(Records excerpted from a collection)
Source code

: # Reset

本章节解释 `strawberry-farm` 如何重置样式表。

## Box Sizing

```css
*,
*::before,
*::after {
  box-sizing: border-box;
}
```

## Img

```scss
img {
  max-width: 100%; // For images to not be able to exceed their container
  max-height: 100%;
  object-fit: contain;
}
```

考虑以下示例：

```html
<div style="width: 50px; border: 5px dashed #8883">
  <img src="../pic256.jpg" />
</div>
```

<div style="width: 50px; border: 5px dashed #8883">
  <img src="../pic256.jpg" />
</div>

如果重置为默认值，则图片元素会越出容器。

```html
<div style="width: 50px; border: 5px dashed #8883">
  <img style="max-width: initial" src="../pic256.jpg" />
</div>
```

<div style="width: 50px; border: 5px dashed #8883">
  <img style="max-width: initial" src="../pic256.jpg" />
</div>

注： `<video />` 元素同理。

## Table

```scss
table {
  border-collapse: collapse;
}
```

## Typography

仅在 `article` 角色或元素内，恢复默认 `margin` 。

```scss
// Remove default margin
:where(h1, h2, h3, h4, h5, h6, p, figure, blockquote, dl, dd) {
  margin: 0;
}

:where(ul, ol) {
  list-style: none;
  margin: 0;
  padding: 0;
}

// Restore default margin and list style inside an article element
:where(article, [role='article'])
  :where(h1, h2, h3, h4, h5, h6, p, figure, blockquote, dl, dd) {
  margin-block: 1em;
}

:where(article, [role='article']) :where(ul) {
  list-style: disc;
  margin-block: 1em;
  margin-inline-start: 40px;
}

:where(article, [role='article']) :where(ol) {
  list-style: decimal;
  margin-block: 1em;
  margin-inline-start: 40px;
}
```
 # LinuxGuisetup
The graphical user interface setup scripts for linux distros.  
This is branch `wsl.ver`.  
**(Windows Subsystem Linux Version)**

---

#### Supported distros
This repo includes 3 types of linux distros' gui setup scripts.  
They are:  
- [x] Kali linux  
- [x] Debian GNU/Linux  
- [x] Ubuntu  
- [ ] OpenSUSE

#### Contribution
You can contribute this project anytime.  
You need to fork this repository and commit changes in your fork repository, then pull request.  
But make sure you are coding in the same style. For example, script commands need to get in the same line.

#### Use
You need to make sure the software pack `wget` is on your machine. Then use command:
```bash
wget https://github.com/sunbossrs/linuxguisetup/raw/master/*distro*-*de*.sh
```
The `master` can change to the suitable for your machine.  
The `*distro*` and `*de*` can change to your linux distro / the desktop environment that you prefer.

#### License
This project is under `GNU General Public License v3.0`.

● **Problem description**
Show every line above in which the word "License" is found.

● **Solved exercise**
#### License
This project is under `GNU General Public License v3.0`.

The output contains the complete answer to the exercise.